We know that some of the reasons that people abandon their cart have to do with shipping charges that come as a surprise, items being out of stock or becoming confused and unable to work the system. We also know that some people are simply comparison shopping and never really intended to purchase in the first place.
Clearly, online retailers need to work at softening the blow of shipping charges by helping their customer find the best shipping deal, make their checkout process fool proof so that it is always possible for even the newest Internet user to purchase and keep items in stock as much as possible.
Now, however, there is another reason why shopping carts are abandoned. Research is showing that more shoppers are doing their shopping while at work and may have to abandon their carts simply because they are suddenly interrupted and must return to work without completing their purchasing
That is very good news because those customers do want to buy from you they just did not have the chance to finish. One of the easiest ways to at least try to bring that customer (and those who have abandoned for other reasons) back to your site is to save the shopping contents and send a note to the customer, reminding them that they have items in their cart.
Yet barely 10 percent of the Internet Retailer Top 500 online retailers give shoppers the chance to retrieve an abandoned shopping cart, according to a test by email marketing company Listrak.
Listrak researchers registered with email addresses at 398 of the Top 500 retailers, put an item in the cart and then left the site. Only forty two sites sent a reminder and of the forty two, only eleven sent the reminder within twenty four hours.
Of the other 102 sites, some did not require an email address before shopping or, they required a credit card number before the researcher could even start shopping, a generally negative practice. While shoppers are not happy with going through a long registration process, just to start shopping, most will not object to an email address.

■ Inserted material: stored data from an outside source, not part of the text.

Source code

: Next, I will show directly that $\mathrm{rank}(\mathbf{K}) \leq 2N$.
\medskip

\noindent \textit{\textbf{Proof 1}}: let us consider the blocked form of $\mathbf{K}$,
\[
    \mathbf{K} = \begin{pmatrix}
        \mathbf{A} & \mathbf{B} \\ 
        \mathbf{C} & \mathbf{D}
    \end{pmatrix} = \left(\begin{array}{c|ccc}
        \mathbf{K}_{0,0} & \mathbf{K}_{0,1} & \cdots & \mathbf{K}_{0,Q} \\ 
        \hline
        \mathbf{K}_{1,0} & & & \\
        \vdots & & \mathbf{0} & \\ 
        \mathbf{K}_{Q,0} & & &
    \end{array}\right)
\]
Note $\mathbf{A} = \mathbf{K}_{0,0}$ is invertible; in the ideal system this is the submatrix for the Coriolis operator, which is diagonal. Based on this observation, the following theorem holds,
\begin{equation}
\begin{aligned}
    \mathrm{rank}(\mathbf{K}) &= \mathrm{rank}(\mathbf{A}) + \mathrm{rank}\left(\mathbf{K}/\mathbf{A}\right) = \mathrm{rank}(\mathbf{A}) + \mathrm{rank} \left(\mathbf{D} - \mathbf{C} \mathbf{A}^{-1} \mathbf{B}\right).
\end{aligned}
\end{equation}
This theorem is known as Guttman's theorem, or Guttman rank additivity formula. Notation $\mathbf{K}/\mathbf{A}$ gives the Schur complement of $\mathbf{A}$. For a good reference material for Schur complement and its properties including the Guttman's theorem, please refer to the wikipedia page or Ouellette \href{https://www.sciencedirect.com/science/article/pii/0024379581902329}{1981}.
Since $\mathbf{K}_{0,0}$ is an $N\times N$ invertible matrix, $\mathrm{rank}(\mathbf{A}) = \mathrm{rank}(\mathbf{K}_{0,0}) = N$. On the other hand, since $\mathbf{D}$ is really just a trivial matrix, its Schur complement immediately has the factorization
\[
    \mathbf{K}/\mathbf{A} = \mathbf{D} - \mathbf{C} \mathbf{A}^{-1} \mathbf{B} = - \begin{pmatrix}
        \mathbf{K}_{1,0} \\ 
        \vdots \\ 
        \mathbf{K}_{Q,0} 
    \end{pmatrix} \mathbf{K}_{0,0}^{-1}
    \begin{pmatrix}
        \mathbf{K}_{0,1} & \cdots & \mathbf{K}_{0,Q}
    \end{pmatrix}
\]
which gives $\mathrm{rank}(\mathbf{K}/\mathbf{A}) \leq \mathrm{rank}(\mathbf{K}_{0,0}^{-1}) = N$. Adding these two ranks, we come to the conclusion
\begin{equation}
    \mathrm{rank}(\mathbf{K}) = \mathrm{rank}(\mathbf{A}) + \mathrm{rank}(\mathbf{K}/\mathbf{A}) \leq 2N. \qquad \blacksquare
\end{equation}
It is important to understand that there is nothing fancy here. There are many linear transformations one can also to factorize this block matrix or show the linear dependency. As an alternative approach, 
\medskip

Without that address, retailers have no way of contacting them in follow up.
Listrak also discovered:
- Only 36% of e-retailers sent personalized messages using the shopper's first and last name despite all of them having collected this data.
- 60 percent of retailers that offered an incentive in their abandonment email personalized the message.
- 23.8 percent of emails linked directly to the shopping cart (23.81 percent).
- 45.2 percent of emails offered an incentive (45.23 percent).
- Average time to send reminder was 75.1 hours.
Email management programs are available that will automatically send out a reminder about a shopping cart. The reminder can be personalized with names, offers and incentives. If you are not doing this, you are missing a big opportunity.